• [Task prompt]: The expected output is exactly the lines below, starting at the line with "- リモートリポジトリとは、Githubでデータを変更・保存できる保管場所。" and ending at the line with "## コミットのメッセージはどのように書いてあげるのが最適でしょうか？", both included; no other line belongs in it.

===

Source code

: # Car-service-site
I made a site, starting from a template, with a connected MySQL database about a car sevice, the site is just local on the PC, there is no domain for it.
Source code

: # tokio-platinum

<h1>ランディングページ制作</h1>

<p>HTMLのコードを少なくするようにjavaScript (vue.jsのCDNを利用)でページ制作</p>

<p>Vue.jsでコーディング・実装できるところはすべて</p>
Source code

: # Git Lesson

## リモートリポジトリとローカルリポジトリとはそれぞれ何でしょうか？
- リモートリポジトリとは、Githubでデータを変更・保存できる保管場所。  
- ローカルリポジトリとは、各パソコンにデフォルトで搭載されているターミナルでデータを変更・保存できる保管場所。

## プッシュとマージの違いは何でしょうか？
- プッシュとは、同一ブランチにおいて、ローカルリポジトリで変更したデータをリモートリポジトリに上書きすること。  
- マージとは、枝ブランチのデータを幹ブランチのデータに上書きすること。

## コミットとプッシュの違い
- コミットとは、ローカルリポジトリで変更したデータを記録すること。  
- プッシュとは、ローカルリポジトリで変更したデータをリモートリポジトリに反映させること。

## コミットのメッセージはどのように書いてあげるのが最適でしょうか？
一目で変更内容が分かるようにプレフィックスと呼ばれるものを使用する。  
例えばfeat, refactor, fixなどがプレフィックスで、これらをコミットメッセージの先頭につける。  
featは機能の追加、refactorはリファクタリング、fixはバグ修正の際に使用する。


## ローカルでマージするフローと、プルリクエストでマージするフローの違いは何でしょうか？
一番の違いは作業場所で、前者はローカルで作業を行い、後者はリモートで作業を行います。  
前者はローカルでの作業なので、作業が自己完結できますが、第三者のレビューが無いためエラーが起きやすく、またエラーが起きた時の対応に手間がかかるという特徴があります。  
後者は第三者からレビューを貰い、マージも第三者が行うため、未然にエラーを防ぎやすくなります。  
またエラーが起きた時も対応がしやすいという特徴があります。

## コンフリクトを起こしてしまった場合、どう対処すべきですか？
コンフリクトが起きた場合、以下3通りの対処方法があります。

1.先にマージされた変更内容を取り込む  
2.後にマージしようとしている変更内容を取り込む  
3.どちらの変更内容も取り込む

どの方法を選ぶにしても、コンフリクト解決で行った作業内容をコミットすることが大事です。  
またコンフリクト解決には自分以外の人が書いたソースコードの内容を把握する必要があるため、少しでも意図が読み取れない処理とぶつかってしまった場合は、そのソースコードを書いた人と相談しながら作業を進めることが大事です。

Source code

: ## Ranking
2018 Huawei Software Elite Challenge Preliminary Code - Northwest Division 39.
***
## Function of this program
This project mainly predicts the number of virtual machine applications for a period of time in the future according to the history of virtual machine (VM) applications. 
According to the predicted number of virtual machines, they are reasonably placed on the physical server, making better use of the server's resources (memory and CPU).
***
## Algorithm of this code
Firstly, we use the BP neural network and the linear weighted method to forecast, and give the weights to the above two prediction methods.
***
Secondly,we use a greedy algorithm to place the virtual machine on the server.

===

• [Written response]:
- リモートリポジトリとは、Githubでデータを変更・保存できる保管場所。  
- ローカルリポジトリとは、各パソコンにデフォルトで搭載されているターミナルでデータを変更・保存できる保管場所。

## プッシュとマージの違いは何でしょうか？
- プッシュとは、同一ブランチにおいて、ローカルリポジトリで変更したデータをリモートリポジトリに上書きすること。  
- マージとは、枝ブランチのデータを幹ブランチのデータに上書きすること。

## コミットとプッシュの違い
- コミットとは、ローカルリポジトリで変更したデータを記録すること。  
- プッシュとは、ローカルリポジトリで変更したデータをリモートリポジトリに反映させること。

## コミットのメッセージはどのように書いてあげるのが最適でしょうか？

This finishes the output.